:: WORK REQUEST ::
The listing is to be duplicated in full, exactly as written.
___ SOURCE DATA ___
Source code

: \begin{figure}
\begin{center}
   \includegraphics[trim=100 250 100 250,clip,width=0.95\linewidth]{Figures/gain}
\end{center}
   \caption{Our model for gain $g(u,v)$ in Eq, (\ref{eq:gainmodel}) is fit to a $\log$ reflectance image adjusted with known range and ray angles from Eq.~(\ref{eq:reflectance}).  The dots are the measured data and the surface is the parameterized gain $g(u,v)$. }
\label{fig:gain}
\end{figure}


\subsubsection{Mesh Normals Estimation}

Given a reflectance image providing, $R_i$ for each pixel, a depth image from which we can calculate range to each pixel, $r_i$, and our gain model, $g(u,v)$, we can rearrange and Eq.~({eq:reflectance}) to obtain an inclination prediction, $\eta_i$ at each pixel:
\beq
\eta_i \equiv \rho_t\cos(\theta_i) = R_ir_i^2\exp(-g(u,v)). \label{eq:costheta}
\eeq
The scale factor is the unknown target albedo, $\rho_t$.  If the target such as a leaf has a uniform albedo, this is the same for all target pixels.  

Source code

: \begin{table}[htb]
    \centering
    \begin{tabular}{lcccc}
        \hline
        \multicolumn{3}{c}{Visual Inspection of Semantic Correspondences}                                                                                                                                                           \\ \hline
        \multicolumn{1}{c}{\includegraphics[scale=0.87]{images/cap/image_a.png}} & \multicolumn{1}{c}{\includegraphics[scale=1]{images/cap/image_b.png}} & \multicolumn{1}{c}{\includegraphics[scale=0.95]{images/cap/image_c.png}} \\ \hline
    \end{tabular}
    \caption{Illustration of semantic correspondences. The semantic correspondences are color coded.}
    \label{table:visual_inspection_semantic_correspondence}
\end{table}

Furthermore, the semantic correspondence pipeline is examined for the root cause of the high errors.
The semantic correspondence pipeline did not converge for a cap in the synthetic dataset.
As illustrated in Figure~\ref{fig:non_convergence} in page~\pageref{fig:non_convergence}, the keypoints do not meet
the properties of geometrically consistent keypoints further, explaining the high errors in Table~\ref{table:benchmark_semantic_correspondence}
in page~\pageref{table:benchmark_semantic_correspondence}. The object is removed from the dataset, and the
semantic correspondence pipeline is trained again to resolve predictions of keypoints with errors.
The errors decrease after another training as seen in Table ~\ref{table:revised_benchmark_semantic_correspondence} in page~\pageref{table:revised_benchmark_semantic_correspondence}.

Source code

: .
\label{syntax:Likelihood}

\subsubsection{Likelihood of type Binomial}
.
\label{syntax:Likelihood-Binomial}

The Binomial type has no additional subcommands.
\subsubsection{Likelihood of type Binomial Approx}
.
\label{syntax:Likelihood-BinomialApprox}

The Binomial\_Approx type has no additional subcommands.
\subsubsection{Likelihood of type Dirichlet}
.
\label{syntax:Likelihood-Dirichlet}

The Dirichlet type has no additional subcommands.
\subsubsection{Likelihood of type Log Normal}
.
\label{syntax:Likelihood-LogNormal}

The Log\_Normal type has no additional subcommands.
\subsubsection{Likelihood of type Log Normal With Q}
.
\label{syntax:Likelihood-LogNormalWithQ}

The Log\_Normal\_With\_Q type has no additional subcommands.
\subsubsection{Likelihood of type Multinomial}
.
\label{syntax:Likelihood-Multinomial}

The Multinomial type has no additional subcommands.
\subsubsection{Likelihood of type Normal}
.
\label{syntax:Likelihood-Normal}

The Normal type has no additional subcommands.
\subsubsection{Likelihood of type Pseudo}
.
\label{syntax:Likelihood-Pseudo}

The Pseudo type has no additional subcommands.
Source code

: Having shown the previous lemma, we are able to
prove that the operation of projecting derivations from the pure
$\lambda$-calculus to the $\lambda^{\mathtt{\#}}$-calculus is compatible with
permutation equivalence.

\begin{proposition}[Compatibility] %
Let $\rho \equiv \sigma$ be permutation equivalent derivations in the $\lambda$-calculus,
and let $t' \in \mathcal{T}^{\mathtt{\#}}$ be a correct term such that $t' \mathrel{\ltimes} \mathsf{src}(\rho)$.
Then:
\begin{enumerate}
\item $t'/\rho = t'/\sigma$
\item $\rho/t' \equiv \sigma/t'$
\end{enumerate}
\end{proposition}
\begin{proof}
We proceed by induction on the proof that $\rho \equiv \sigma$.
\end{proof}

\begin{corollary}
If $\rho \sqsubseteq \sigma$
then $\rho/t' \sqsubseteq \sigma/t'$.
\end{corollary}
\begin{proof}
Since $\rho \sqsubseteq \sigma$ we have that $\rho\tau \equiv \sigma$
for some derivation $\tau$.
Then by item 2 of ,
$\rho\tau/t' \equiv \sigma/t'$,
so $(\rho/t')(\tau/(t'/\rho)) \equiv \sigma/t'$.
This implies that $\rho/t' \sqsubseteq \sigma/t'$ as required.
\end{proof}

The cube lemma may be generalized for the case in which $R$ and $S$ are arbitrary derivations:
___
:: PROBLEM SOLUTION ::
Source code

: \begin{figure}
\begin{center}
   \includegraphics[trim=100 250 100 250,clip,width=0.95\linewidth]{Figures/gain}
\end{center}
   \caption{Our model for gain $g(u,v)$ in Eq, (\ref{eq:gainmodel}) is fit to a $\log$ reflectance image adjusted with known range and ray angles from Eq.~(\ref{eq:reflectance}).  The dots are the measured data and the surface is the parameterized gain $g(u,v)$. }
\label{fig:gain}
\end{figure}


\subsubsection{Mesh Normals Estimation}

Given a reflectance image providing, $R_i$ for each pixel, a depth image from which we can calculate range to each pixel, $r_i$, and our gain model, $g(u,v)$, we can rearrange and Eq.~({eq:reflectance}) to obtain an inclination prediction, $\eta_i$ at each pixel:
\beq
\eta_i \equiv \rho_t\cos(\theta_i) = R_ir_i^2\exp(-g(u,v)). \label{eq:costheta}
\eeq
The scale factor is the unknown target albedo, $\rho_t$.  If the target such as a leaf has a uniform albedo, this is the same for all target pixels.  

Source code

: \begin{table}[htb]
    \centering
    \begin{tabular}{lcccc}
        \hline
        \multicolumn{3}{c}{Visual Inspection of Semantic Correspondences}                                                                                                                                                           \\ \hline
        \multicolumn{1}{c}{\includegraphics[scale=0.87]{images/cap/image_a.png}} & \multicolumn{1}{c}{\includegraphics[scale=1]{images/cap/image_b.png}} & \multicolumn{1}{c}{\includegraphics[scale=0.95]{images/cap/image_c.png}} \\ \hline
    \end{tabular}
    \caption{Illustration of semantic correspondences. The semantic correspondences are color coded.}
    \label{table:visual_inspection_semantic_correspondence}
\end{table}

Furthermore, the semantic correspondence pipeline is examined for the root cause of the high errors.
The semantic correspondence pipeline did not converge for a cap in the synthetic dataset.
As illustrated in Figure~\ref{fig:non_convergence} in page~\pageref{fig:non_convergence}, the keypoints do not meet
the properties of geometrically consistent keypoints further, explaining the high errors in Table~\ref{table:benchmark_semantic_correspondence}
in page~\pageref{table:benchmark_semantic_correspondence}. The object is removed from the dataset, and the
semantic correspondence pipeline is trained again to resolve predictions of keypoints with errors.
The errors decrease after another training as seen in Table ~\ref{table:revised_benchmark_semantic_correspondence} in page~\pageref{table:revised_benchmark_semantic_correspondence}.

Source code

: .
\label{syntax:Likelihood}

\subsubsection{Likelihood of type Binomial}
.
\label{syntax:Likelihood-Binomial}

The Binomial type has no additional subcommands.
\subsubsection{Likelihood of type Binomial Approx}
.
\label{syntax:Likelihood-BinomialApprox}

The Binomial\_Approx type has no additional subcommands.
\subsubsection{Likelihood of type Dirichlet}
.
\label{syntax:Likelihood-Dirichlet}

The Dirichlet type has no additional subcommands.
\subsubsection{Likelihood of type Log Normal}
.
\label{syntax:Likelihood-LogNormal}

The Log\_Normal type has no additional subcommands.
\subsubsection{Likelihood of type Log Normal With Q}
.
\label{syntax:Likelihood-LogNormalWithQ}

The Log\_Normal\_With\_Q type has no additional subcommands.
\subsubsection{Likelihood of type Multinomial}
.
\label{syntax:Likelihood-Multinomial}

The Multinomial type has no additional subcommands.
\subsubsection{Likelihood of type Normal}
.
\label{syntax:Likelihood-Normal}

The Normal type has no additional subcommands.
\subsubsection{Likelihood of type Pseudo}
.
\label{syntax:Likelihood-Pseudo}

The Pseudo type has no additional subcommands.
Source code

: Having shown the previous lemma, we are able to
prove that the operation of projecting derivations from the pure
$\lambda$-calculus to the $\lambda^{\mathtt{\#}}$-calculus is compatible with
permutation equivalence.

\begin{proposition}[Compatibility] %
Let $\rho \equiv \sigma$ be permutation equivalent derivations in the $\lambda$-calculus,
and let $t' \in \mathcal{T}^{\mathtt{\#}}$ be a correct term such that $t' \mathrel{\ltimes} \mathsf{src}(\rho)$.
Then:
\begin{enumerate}
\item $t'/\rho = t'/\sigma$
\item $\rho/t' \equiv \sigma/t'$
\end{enumerate}
\end{proposition}
\begin{proof}
We proceed by induction on the proof that $\rho \equiv \sigma$.
\end{proof}

\begin{corollary}
If $\rho \sqsubseteq \sigma$
then $\rho/t' \sqsubseteq \sigma/t'$.
\end{corollary}
\begin{proof}
Since $\rho \sqsubseteq \sigma$ we have that $\rho\tau \equiv \sigma$
for some derivation $\tau$.
Then by item 2 of ,
$\rho\tau/t' \equiv \sigma/t'$,
so $(\rho/t')(\tau/(t'/\rho)) \equiv \sigma/t'$.
This implies that $\rho/t' \sqsubseteq \sigma/t'$ as required.
\end{proof}

The cube lemma may be generalized for the case in which $R$ and $S$ are arbitrary derivations:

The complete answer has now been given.